Total ASA, France’s largest oil corporation is exiting from Alberta’s oilsands in stages. From now on, Total will focus on low-cost, lower-emissions oil.
Total’s pullback opened a flood. Royal Dutch Shell, and Houston-based Marathon Oil and ConocoPhillips sold off huge oilsands investments last month. Norway’s Statoil left completely, losing a bundle.
Investments in the oilsands have bled red ink since the international oil price crashed in 2014. Seventeen major oilsands projects have been shelved or cancelled. Jeff Rubin, former chief economist for CIBC, writes that next to the Arctic, oilsands oil is the world’s costliest. With the current low international oil price, new oilsands projects couldn’t be funded by any Canadian financial institution.
Should Albertans pray for another boom and promise not to piss it away, or view it positively as the start of phasing out the sands, and phasing in a low-carbon future? It would be good for Albertans, other Canadians and all humanity. Trudeau acknowledged this when he said we can’t shut down the oilsands tomorrow. We need to phase them out. By approving the major expansion of two bitumen-exporting pipelines, and cheering Trump’s approval of the Keystone XL line, Trudeau is not starting down that road soon.
The important question is whether the market will close the oilsands, likely abruptly at some point, or whether the Alberta and federal governments will pro-actively manage the transition to achieve a soft landing for oilsands workers and other Albertans.
A council appointed by former Alberta Conservative premier Ed Stelmach in 2011 warned that oilsands production will almost certainly be displaced in future by lower-cost, lower-emission alternatives. We can wait until then or make strategic investments now to shape the Alberta we want.
Big Oil and big bankers see the writing on the wall, more for investment reasons than to save the planet. Mark Carney, governor of the Bank of England, warns that shifts in climate, policy, and technology pose risks to financial stability from potential drops in the value of oil, natural gas and coal corporations. Their reserves may become stranded or obsolete. Companies need to disclose the carbon emissions of their assets and state how they plan to transition to the future net-zero world.
The Alberta and federal governments refuse to face the carbon-constrained future. Plans to reduce Canada’s carbon footprint include carbon taxes, cap and trade, greener building codes, phasing out coal-generated electric power, and reducing methane emissions. But no one talks about the elephant in Canada’s living room — emissions from producing oil and natural gas.

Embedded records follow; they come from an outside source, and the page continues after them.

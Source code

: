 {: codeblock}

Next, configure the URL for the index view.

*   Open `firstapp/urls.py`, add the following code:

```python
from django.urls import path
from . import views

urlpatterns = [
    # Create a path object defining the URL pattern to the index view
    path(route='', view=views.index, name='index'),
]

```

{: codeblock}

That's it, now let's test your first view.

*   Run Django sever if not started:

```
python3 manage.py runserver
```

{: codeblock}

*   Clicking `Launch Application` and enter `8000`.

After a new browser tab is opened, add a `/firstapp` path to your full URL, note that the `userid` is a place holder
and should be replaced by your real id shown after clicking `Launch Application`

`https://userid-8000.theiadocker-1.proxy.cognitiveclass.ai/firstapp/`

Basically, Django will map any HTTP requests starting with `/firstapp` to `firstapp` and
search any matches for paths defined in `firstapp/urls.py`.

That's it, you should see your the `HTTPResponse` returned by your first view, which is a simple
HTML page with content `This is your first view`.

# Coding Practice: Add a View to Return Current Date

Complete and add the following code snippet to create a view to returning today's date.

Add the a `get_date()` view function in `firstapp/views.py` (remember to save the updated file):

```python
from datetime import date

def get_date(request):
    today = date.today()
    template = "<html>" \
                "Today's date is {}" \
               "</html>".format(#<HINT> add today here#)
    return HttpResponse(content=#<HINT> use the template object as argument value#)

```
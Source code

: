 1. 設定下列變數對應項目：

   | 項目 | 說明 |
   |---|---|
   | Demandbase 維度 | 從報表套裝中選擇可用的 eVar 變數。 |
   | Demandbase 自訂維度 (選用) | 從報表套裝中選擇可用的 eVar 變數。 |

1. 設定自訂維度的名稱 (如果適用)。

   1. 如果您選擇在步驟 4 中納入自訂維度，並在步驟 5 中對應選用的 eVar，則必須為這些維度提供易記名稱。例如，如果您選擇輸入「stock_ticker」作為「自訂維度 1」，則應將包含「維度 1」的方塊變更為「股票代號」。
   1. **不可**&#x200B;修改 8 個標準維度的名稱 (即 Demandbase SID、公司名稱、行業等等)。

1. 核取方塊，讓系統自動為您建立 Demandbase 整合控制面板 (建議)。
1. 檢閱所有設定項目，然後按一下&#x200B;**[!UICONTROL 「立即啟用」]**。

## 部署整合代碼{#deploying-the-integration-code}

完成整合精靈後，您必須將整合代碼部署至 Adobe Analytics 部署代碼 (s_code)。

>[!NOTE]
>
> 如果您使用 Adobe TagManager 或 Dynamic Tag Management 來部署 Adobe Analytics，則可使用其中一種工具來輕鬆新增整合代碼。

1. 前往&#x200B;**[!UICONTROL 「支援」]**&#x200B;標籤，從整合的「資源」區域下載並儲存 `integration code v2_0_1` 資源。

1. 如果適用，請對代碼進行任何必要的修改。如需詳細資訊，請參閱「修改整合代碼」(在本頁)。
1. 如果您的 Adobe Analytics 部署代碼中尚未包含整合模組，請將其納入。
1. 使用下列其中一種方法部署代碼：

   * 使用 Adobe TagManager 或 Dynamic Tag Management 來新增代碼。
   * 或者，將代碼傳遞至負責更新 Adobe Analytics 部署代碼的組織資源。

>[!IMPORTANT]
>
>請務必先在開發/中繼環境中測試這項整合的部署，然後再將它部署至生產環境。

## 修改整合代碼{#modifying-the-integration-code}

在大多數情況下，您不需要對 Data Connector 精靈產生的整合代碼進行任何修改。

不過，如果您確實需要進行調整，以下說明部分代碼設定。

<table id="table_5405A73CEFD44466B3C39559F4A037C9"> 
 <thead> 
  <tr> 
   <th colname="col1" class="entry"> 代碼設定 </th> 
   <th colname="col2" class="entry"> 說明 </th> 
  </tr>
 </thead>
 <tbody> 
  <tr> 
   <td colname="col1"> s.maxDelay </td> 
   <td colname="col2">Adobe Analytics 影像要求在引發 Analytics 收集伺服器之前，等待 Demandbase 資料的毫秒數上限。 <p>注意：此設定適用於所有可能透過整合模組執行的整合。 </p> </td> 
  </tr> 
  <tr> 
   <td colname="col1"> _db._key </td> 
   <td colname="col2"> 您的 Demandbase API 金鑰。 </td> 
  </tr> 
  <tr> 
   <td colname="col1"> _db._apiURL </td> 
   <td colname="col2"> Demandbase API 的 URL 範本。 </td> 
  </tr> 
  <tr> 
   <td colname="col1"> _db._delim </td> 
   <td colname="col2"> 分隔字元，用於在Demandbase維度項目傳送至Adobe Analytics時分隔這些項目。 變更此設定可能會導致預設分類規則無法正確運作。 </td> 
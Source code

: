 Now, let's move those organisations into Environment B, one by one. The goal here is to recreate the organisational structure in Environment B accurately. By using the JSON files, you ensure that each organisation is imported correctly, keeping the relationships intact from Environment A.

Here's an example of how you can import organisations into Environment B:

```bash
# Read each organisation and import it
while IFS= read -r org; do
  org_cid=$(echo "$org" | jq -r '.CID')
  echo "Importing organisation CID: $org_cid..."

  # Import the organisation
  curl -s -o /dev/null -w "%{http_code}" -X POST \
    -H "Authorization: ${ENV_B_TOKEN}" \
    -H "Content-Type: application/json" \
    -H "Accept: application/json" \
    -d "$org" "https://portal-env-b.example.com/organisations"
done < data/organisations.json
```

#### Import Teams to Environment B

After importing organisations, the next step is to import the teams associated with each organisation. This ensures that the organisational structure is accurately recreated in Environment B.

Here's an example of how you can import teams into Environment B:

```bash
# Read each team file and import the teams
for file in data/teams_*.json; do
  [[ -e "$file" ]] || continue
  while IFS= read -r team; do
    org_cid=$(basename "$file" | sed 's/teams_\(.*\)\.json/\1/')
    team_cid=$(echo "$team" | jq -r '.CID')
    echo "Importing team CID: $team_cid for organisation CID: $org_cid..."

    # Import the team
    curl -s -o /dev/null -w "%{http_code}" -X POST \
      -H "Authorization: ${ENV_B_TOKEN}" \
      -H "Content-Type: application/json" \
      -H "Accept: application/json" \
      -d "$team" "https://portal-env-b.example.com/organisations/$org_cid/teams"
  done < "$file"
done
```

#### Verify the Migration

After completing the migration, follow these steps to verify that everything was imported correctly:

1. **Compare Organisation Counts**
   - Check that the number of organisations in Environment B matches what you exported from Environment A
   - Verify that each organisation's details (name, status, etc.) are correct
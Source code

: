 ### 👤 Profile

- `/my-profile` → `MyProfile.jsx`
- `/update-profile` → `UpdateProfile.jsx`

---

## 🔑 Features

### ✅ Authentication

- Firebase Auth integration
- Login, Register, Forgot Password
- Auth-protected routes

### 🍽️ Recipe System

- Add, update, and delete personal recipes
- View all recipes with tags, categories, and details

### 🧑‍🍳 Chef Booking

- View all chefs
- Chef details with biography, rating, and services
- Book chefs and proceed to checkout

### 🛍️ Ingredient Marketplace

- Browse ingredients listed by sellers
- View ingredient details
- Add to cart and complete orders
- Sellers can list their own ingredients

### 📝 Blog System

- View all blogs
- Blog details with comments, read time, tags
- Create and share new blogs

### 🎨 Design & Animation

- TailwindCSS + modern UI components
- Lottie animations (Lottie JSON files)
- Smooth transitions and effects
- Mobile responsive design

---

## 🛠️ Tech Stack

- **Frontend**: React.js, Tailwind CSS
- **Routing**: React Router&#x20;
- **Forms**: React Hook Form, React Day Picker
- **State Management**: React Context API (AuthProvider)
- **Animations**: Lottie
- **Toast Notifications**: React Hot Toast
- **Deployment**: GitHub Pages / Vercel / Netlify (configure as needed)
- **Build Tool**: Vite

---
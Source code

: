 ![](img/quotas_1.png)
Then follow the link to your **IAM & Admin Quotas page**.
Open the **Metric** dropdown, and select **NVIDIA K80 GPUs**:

They are Canada’s largest and fastest-growing source of emissions, especially those in Alberta’s oilsands. Their growth will likely prevent Canada from reaching its modest 2030 climate promises made in Paris. They will certainly kill Canada’s chances of reaching its G8 commitment to cut carbon emissions by 80 per cent below its 1990 level by 2050.
How can you grow your largest source of emissions while significantly cutting emissions overall? You can’t. Yet the pan-Canadian climate plan agreed to by Ottawa, Alberta and seven other provinces endorses the rapid growth of emissions from oil and gas production. They’ve risen more than four-fold since 1990 and now comprise 26 per cent of Canada’s total, ahead of transportation.
Now is the time to start transitioning off the oilsands. It’s much more difficult to stop a boom than to help already displaced workers and communities get off a sunset industry.
Recently, I authored a green paper for the Alberta Institute of Agrologists, titled “Act or be Acted Upon. The Case for Phasing Out Alberta’s Sands.”
The first step is to halt new oilsands projects. Step 2 is to close sands projects that long ago paid off their capital costs. Step 3 is to annually lower the greenhouse-gas ceiling on remaining sands projects until they collectively reach zero by 2040. Starting the phase-out now will spare huge write-downs tomorrow.
Gordon Laxer is the founding director of Parkland Institute at the University of Alberta and author of After the Sands. Energy and Ecological Security for Canadians.